Working from home has its downsides
Whilst I don’t feel the need to go into the downside of commuting (Though I do know people who claim to enjoy it!) The reality of “working from home” does invite closer inspection!
Whilst everyone is different, in my experience, working from home has three big downsides:
- Isolation – working in the office environment, you are surrounded by other people, whilst this makes it easy to interact on work matters, it also allows more general interaction. Those so called “Water cooler moments”, where you can chat to others whilst taking a break from work. Whilst zoom and other video meeting systems can go a long way to replacing face to face meetings required to “do your job” they do not replace more informal conversations so important in building rapport, and enhancing the working environment. In reality, working from home can be very isolating!
- The working environment – When working from home, I found the separation of work and home life a challenge! I was lucky enough to have the space to have a dedicated home office, and I would “commute” to that room every day. When I was in the home office I was was “at work”. Anywhere else I was “at home”. This allowed me to separate my work and home life. For many home workers however, this is not the scenario.
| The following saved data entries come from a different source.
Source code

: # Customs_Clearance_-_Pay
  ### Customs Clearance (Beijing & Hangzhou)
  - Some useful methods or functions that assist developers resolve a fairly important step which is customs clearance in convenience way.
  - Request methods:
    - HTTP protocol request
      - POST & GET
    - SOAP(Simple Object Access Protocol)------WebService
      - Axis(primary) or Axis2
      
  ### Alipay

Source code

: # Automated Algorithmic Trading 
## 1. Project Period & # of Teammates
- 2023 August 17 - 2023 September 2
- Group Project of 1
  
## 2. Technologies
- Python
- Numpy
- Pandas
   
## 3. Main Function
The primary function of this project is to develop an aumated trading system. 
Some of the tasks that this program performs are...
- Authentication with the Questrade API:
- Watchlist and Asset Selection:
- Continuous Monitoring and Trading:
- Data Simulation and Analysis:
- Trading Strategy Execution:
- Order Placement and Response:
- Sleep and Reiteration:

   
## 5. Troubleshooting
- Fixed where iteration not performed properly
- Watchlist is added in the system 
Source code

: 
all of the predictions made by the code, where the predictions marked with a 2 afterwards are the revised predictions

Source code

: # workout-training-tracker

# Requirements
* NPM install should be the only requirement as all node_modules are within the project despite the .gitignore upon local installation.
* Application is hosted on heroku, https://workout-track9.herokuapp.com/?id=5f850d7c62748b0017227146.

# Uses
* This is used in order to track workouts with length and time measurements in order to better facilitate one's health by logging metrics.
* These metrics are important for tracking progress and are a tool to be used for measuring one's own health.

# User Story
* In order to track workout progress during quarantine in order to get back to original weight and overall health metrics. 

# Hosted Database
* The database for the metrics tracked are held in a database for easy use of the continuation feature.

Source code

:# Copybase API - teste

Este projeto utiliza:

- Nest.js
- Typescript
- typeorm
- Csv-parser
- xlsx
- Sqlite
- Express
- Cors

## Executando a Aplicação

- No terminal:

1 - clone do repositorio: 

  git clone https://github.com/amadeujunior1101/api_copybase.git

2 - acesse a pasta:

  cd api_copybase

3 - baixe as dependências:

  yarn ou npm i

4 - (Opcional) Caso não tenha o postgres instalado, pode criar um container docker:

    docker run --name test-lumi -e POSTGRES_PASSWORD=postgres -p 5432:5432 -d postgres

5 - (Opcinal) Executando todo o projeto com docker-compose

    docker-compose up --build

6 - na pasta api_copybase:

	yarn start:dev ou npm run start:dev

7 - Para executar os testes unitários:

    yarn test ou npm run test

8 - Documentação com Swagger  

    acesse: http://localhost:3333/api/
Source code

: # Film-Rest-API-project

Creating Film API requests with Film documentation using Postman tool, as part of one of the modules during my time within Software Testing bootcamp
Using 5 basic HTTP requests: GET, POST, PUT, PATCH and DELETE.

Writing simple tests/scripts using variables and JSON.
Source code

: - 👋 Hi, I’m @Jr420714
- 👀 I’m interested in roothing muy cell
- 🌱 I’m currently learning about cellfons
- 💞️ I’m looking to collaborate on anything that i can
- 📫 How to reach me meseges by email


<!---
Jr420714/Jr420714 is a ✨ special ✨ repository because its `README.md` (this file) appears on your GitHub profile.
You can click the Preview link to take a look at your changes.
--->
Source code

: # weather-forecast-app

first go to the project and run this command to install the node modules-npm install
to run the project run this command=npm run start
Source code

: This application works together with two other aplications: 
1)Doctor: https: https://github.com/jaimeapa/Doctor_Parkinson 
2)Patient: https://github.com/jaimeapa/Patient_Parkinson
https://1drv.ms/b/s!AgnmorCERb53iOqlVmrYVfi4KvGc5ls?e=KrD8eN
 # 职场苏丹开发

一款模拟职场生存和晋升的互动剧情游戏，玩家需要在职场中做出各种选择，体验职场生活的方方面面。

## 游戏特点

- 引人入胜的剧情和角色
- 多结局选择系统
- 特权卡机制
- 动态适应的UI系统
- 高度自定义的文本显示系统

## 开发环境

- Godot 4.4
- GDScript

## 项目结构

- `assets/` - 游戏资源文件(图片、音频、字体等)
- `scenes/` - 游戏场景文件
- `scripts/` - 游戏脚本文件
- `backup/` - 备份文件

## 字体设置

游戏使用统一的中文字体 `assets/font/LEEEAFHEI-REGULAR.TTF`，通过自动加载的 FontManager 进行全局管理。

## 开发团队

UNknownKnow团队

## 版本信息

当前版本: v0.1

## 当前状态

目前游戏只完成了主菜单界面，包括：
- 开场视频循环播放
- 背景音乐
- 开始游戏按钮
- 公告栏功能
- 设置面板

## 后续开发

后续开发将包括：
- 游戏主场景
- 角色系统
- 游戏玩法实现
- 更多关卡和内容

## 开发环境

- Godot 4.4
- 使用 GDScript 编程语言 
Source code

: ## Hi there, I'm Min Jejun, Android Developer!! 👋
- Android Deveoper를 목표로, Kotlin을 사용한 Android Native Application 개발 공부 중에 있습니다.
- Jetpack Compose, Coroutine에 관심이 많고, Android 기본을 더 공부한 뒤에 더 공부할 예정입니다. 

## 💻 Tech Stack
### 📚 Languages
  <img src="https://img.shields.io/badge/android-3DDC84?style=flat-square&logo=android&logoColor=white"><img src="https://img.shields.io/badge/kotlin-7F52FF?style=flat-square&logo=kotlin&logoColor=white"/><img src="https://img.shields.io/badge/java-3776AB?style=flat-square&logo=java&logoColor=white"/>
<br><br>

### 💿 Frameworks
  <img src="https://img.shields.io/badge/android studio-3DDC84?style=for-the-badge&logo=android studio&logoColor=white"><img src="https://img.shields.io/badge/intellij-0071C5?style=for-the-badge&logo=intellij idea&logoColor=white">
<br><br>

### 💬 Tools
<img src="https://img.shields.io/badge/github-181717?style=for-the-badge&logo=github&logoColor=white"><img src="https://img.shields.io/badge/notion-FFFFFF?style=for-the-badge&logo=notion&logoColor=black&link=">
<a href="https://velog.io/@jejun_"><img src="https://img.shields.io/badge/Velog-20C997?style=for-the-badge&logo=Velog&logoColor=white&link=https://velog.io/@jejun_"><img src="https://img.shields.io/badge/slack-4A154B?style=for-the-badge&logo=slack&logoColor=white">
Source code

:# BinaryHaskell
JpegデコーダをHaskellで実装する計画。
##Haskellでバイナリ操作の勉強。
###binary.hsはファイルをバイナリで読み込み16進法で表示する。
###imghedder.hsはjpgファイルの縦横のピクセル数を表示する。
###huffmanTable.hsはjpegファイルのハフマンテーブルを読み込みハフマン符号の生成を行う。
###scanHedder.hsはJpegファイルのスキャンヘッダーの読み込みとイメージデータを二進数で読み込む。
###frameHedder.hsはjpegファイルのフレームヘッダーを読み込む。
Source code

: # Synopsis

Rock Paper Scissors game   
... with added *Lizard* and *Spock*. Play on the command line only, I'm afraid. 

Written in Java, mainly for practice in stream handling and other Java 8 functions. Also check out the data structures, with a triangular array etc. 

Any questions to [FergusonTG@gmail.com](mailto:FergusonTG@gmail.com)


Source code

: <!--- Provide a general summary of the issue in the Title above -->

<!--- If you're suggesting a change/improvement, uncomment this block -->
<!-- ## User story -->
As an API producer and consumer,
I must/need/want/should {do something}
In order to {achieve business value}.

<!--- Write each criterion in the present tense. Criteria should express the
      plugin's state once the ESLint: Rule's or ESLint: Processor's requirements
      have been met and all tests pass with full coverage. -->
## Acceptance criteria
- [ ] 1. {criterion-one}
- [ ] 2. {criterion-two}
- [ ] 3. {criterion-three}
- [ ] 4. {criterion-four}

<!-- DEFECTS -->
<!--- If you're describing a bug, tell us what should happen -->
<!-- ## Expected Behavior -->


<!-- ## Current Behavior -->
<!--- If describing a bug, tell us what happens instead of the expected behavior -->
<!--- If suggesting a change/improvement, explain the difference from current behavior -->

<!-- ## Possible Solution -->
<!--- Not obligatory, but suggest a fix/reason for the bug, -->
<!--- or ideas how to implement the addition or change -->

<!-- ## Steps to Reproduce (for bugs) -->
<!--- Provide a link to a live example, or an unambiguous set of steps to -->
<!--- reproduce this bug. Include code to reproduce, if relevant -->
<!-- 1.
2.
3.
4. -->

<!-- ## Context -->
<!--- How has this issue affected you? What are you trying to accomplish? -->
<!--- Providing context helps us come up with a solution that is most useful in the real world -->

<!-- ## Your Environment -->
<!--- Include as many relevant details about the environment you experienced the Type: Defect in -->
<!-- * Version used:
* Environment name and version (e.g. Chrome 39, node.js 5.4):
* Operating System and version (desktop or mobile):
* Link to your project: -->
The “office” is a laptop in the kitchen or dining room table, maybe I am getting old, but for me this is OK for the occasional bit of work that needs doing now, but not an environment that promotes sustained productivity. It can also make it more difficult to create an ergonomically correct environment. Living with a physiotherapist, I know how important this is to health and wellbeing!
- Distractions – Again, I was lucky in this aspect. when I was working at home, other occupants were out at work. But trying to maintain focus, when others are in the house going about their day can be a challenge, especially if you add children into the mix.
All in all, I find working from home on a regular basis a challenge!
The middle ground – The new way of “going to the office”
So if you are not wanting to work 100% from home, and not wanting to commute, what is the alterative. The alternative is finding a new place to work, somewhere where you can engage with others and get those “Water cooler moments”, and that are set up to provide an environment conducive to productive work, and a professional place to meet people should you need to, free from the distractions that can be all too common in the home environment. Somewhere that you can access as and when needed. Historically this place would belong to the company you work for, but it doesn’t need to. Increasingly these facilities are found in business centres, shared offices and co-working spaces. Whilst these are widely used by the likes of Start-ups and freelancers, they provide the perfect working environment for all those more traditional jobs that are now being done “from home”.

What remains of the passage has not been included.